START The input

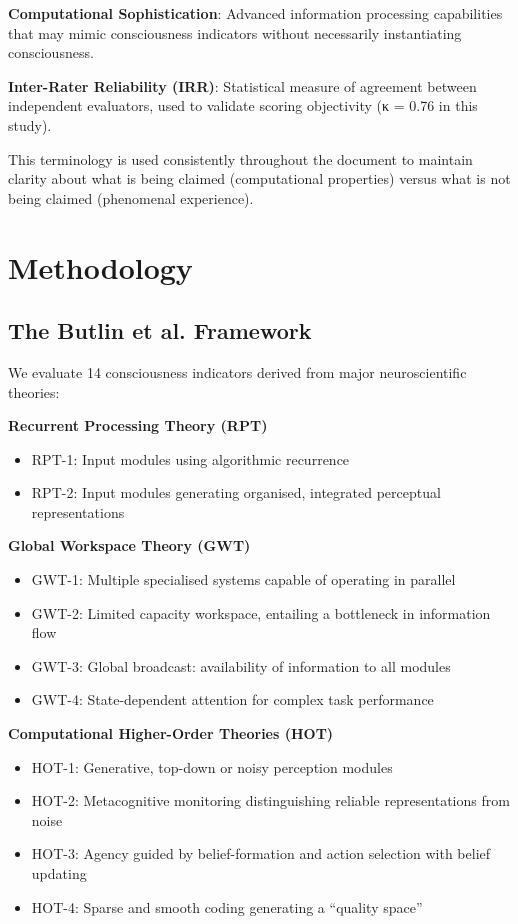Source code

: \documentclass[12pt,a4paper]{article}
\begin{document}
\textbf{Computational Sophistication}: Advanced information processing capabilities that may mimic consciousness indicators without necessarily instantiating consciousness.

\textbf{Inter-Rater Reliability (IRR)}: Statistical measure of agreement between independent evaluators, used to validate scoring objectivity (κ = 0.76 in this study).

This terminology is used consistently throughout the document to maintain clarity about what is being claimed (computational properties) versus what is not being claimed (phenomenal experience).

\section{Methodology}

\subsection{The Butlin et al. Framework}

We evaluate 14 consciousness indicators derived from major neuroscientific theories:

\textbf{Recurrent Processing Theory (RPT)}
\begin{itemize}
    \item RPT-1: Input modules using algorithmic recurrence
    \item RPT-2: Input modules generating organised, integrated perceptual representations
\end{itemize}

\textbf{Global Workspace Theory (GWT)}
\begin{itemize}
    \item GWT-1: Multiple specialised systems capable of operating in parallel
    \item GWT-2: Limited capacity workspace, entailing a bottleneck in information flow
    \item GWT-3: Global broadcast: availability of information to all modules
    \item GWT-4: State-dependent attention for complex task performance
\end{itemize}

\textbf{Computational Higher-Order Theories (HOT)}
\begin{itemize}
    \item HOT-1: Generative, top-down or noisy perception modules
    \item HOT-2: Metacognitive monitoring distinguishing reliable representations from noise
    \item HOT-3: Agency guided by belief-formation and action selection with belief updating
    \item HOT-4: Sparse and smooth coding generating a ``quality space''
\end{itemize}
\end{document}

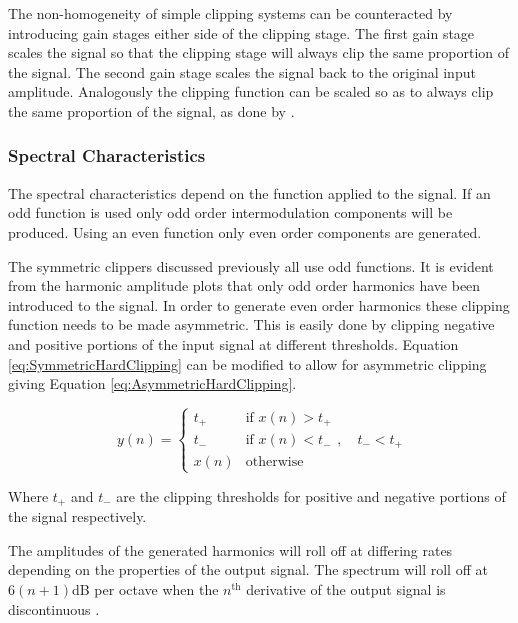 			The non-homogeneity of simple clipping systems can be counteracted by introducing gain stages either
			side of the clipping stage. The first gain stage scales the signal so that the clipping stage will
			always clip the same proportion of the signal. The second gain stage scales the signal back to the
			original input amplitude. Analogously the clipping function can be scaled so as to always clip the
			same proportion of the signal, as done by \citet{deman2014adaptive}.

		\subsubsection*{Spectral Characteristics}
			The spectral characteristics depend on the function applied to the signal. If an odd function is
			used only odd order intermodulation components will be produced. Using an even function only even
			order components are generated. 

			The symmetric clippers discussed previously all use odd functions. It is evident from the harmonic
			amplitude plots that only odd order harmonics have been introduced to the signal. In order to
			generate even order harmonics these clipping function needs to be made asymmetric. This is easily
			done by clipping negative and positive portions of the input signal at different thresholds.
			Equation \ref{eq:SymmetricHardClipping} can be modified to allow for asymmetric clipping giving
			Equation \ref{eq:AsymmetricHardClipping}.
			
			\begin{equation}
				y(n) = \begin{cases}
					t_{+} & \text{if $x(n) > t_{+}$} \\
					t_{-} & \text{if $x(n) < t_{-}$} \\
					x(n) & \text{otherwise}
				\end{cases}, \quad t_{-} < t_{+}
				\label{eq:AsymmetricHardClipping}
			\end{equation}

			Where $t_{+}$ and $t_{-}$ are the clipping thresholds for positive and negative portions of the
			signal respectively.	

			The amplitudes of the generated harmonics will roll off at differing rates depending on the
			properties of the output signal. The spectrum will roll off at $6(n+1)$dB per octave when the
			$n^{\text{th}}$ derivative of the output signal is discontinuous \citep{kraght2000aliasing}.

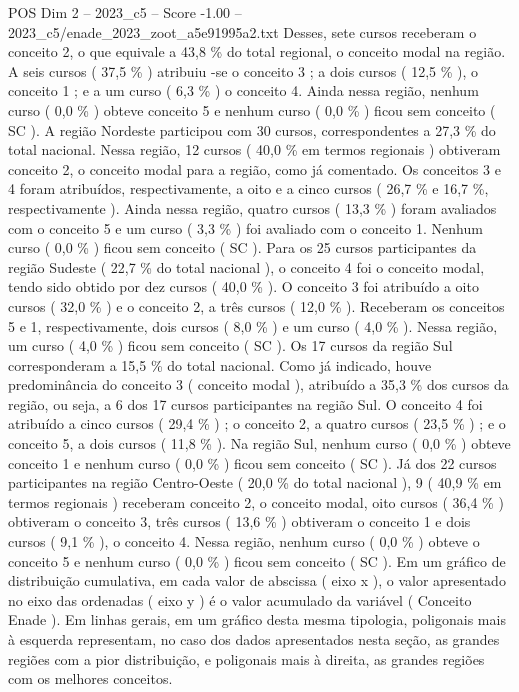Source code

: \begin{textsample}{POS Dim 2 – 2023\_c5 – Score -1.00 – 2023\_c5/enade\_2023\_zoot\_a5e91995a2.txt}
Desses, sete cursos receberam o conceito 2, o que equivale a 43,8 \% do total regional, o conceito modal na região.
A seis cursos ( 37,5 \% ) atribuiu -se o conceito 3 ; a dois cursos ( 12,5 \% ), o conceito 1 ; e a um curso ( 6,3 \% ) o conceito 4.
Ainda nessa região, nenhum curso ( 0,0 \% ) obteve conceito 5 e nenhum curso ( 0,0 \% ) ficou sem conceito ( SC ).
A região Nordeste participou com 30 cursos, correspondentes a 27,3 \% do total nacional.
Nessa região, 12 cursos ( 40,0 \% em termos regionais ) obtiveram conceito 2, o conceito modal para a região, como já comentado.
Os conceitos 3 e 4 foram atribuídos, respectivamente, a oito e a cinco cursos ( 26,7 \% e 16,7 \%, respectivamente ).
Ainda nessa região, quatro cursos ( 13,3 \% ) foram avaliados com o conceito 5 e um curso ( 3,3 \% ) foi avaliado com o conceito 1.
Nenhum curso ( 0,0 \% ) ficou sem conceito ( SC ).
Para os 25 cursos participantes da região Sudeste ( 22,7 \% do total nacional ), o conceito 4 foi o conceito modal, tendo sido obtido por dez cursos ( 40,0 \% ).
O conceito 3 foi atribuído a oito cursos ( 32,0 \% ) e o conceito 2, a três cursos ( 12,0 \% ).
Receberam os conceitos 5 e 1, respectivamente, dois cursos ( 8,0 \% ) e um curso ( 4,0 \% ).
Nessa região, um curso ( 4,0 \% ) ficou sem conceito ( SC ).
Os 17 cursos da região Sul corresponderam a 15,5 \% do total nacional.
Como já indicado, houve predominância do conceito 3 ( conceito modal ), atribuído a 35,3 \% dos cursos da região, ou seja, a 6 dos 17 cursos participantes na região Sul.
O conceito 4 foi atribuído a cinco cursos ( 29,4 \% ) ; o conceito 2, a quatro cursos ( 23,5 \% ) ; e o conceito 5, a dois cursos ( 11,8 \% ).
Na região Sul, nenhum curso ( 0,0 \% ) obteve conceito 1 e nenhum curso ( 0,0 \% ) ficou sem conceito ( SC ).
Já dos 22 cursos participantes na região Centro-Oeste ( 20,0 \% do total nacional ), 9 ( 40,9 \% em termos regionais ) receberam conceito 2, o conceito modal, oito cursos ( 36,4 \% ) obtiveram o conceito 3, três cursos ( 13,6 \% ) obtiveram o conceito 1 e dois cursos ( 9,1 \% ), o conceito 4.
Nessa região, nenhum curso ( 0,0 \% ) obteve o conceito 5 e nenhum curso ( 0,0 \% ) ficou sem conceito ( SC ).
Em um gráfico de distribuição cumulativa, em cada valor de abscissa ( eixo x ), o valor apresentado no eixo das ordenadas ( eixo y ) é o valor acumulado da variável ( Conceito Enade ).
Em linhas gerais, em um gráfico desta mesma tipologia, poligonais mais à esquerda representam, no caso dos dados apresentados nesta seção, as grandes regiões com a pior distribuição, e poligonais mais à direita, as grandes regiões com os melhores conceitos.

\end{textsample}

END The input

## Task prompt
Each line of the data that contains "AsymmetricHardClipping" belongs in the answer.

## Result of this exercise
			Equation \ref{eq:AsymmetricHardClipping}.
				\label{eq:AsymmetricHardClipping}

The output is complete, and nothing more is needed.